> _Work to complete_
How many lines of the entries below include the word "server"? Answer with the number alone.
** Data for this task follows **
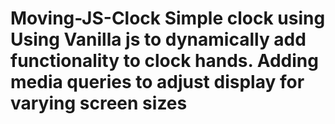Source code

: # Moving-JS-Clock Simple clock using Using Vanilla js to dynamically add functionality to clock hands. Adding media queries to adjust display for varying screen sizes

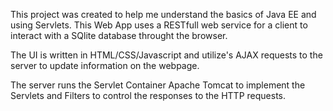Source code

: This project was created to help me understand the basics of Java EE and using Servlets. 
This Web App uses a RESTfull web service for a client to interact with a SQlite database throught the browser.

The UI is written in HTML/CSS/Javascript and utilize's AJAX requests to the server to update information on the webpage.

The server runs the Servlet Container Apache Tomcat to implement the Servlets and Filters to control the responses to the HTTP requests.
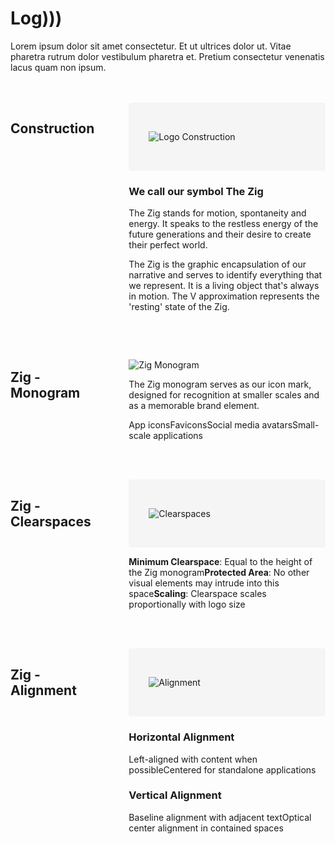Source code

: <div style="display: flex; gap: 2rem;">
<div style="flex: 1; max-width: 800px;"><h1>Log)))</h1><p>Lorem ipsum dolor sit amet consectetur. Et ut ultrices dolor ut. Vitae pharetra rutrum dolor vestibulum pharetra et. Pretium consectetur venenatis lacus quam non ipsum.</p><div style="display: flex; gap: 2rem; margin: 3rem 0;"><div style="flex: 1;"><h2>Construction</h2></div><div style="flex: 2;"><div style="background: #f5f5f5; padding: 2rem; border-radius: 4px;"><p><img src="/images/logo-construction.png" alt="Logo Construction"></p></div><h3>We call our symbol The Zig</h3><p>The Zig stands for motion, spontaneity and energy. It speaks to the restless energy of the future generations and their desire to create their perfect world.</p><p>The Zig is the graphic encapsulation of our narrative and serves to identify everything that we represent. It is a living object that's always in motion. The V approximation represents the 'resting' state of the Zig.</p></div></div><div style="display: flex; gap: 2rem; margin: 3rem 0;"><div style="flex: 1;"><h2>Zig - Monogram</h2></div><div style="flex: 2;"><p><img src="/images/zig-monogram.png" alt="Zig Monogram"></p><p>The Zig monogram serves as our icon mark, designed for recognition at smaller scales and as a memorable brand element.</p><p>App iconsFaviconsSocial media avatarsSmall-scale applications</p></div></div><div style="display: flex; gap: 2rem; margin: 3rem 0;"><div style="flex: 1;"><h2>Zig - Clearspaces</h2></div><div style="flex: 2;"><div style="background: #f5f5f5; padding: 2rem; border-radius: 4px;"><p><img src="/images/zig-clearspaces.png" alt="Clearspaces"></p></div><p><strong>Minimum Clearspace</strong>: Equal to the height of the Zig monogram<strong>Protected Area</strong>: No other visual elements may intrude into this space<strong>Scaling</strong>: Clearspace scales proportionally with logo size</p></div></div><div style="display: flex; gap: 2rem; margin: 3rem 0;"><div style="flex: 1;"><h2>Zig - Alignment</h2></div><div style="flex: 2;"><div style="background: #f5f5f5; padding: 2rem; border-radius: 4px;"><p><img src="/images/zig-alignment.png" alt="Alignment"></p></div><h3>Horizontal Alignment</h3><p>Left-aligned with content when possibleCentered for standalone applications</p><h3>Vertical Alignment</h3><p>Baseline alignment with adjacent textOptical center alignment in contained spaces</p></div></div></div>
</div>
** End of Data for this task **
** Data for this task follows **
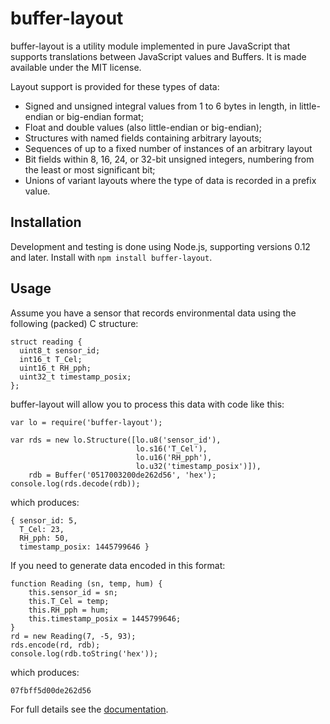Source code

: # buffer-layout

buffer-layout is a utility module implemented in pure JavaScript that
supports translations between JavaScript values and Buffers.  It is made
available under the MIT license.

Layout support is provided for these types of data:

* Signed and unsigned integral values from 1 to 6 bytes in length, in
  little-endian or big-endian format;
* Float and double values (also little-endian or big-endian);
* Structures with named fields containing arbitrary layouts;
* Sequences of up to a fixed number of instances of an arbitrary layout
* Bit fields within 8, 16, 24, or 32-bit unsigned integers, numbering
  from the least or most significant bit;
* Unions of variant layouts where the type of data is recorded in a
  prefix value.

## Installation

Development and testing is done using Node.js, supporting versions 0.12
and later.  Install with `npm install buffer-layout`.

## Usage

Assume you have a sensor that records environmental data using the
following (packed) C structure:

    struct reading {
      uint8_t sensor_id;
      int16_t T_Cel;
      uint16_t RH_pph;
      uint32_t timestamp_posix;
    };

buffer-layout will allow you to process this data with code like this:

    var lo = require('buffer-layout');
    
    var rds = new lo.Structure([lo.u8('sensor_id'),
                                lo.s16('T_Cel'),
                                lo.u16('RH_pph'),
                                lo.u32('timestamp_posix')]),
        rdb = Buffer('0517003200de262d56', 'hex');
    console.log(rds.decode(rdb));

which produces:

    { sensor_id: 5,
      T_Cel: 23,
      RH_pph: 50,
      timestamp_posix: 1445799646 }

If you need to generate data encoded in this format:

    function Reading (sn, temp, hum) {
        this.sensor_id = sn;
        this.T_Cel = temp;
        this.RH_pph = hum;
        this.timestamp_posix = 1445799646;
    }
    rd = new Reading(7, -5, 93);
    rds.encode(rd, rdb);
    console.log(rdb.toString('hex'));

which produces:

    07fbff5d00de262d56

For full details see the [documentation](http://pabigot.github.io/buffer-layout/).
** End of Data for this task **
> _Result_
2